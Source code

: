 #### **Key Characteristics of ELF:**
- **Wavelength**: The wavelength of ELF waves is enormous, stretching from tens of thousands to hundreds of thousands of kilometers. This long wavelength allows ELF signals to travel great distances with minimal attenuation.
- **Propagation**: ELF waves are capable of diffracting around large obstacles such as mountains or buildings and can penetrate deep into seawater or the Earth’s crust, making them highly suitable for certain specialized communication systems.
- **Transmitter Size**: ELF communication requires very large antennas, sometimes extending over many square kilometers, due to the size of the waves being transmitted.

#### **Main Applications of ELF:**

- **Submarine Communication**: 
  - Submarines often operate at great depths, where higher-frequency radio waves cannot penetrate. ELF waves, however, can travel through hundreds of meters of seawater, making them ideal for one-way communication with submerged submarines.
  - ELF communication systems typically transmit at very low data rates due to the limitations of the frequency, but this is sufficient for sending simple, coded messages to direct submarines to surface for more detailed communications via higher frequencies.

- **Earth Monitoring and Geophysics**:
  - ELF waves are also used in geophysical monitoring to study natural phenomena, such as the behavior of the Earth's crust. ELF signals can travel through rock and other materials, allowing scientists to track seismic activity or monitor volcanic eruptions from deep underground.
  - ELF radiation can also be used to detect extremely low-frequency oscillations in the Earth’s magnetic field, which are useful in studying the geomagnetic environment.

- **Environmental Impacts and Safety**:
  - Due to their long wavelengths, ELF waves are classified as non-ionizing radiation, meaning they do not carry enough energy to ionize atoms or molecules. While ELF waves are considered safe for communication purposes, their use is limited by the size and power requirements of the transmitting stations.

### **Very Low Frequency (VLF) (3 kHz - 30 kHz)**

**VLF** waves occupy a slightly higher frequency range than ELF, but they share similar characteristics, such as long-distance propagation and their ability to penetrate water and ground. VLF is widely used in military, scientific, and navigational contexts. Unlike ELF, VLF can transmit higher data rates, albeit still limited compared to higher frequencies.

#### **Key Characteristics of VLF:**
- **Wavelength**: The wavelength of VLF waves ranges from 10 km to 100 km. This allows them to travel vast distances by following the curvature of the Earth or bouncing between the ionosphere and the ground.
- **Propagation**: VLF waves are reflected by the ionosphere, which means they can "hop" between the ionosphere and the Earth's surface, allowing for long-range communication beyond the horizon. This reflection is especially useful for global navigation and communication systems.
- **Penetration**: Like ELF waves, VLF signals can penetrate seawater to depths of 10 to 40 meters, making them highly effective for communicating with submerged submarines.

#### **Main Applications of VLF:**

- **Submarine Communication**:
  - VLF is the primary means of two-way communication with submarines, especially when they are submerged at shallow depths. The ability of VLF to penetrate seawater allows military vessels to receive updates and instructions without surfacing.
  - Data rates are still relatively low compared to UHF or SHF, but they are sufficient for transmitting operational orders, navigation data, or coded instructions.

What to do:
Please reproduce the lines from the line with "- Submarines often" to the line with "### **Very Low", both ends included, exactly as they appear above.

Output:
  - Submarines often operate at great depths, where higher-frequency radio waves cannot penetrate. ELF waves, however, can travel through hundreds of meters of seawater, making them ideal for one-way communication with submerged submarines.
  - ELF communication systems typically transmit at very low data rates due to the limitations of the frequency, but this is sufficient for sending simple, coded messages to direct submarines to surface for more detailed communications via higher frequencies.

- **Earth Monitoring and Geophysics**:
  - ELF waves are also used in geophysical monitoring to study natural phenomena, such as the behavior of the Earth's crust. ELF signals can travel through rock and other materials, allowing scientists to track seismic activity or monitor volcanic eruptions from deep underground.
  - ELF radiation can also be used to detect extremely low-frequency oscillations in the Earth’s magnetic field, which are useful in studying the geomagnetic environment.

- **Environmental Impacts and Safety**:
  - Due to their long wavelengths, ELF waves are classified as non-ionizing radiation, meaning they do not carry enough energy to ionize atoms or molecules. While ELF waves are considered safe for communication purposes, their use is limited by the size and power requirements of the transmitting stations.

### **Very Low Frequency (VLF) (3 kHz - 30 kHz)**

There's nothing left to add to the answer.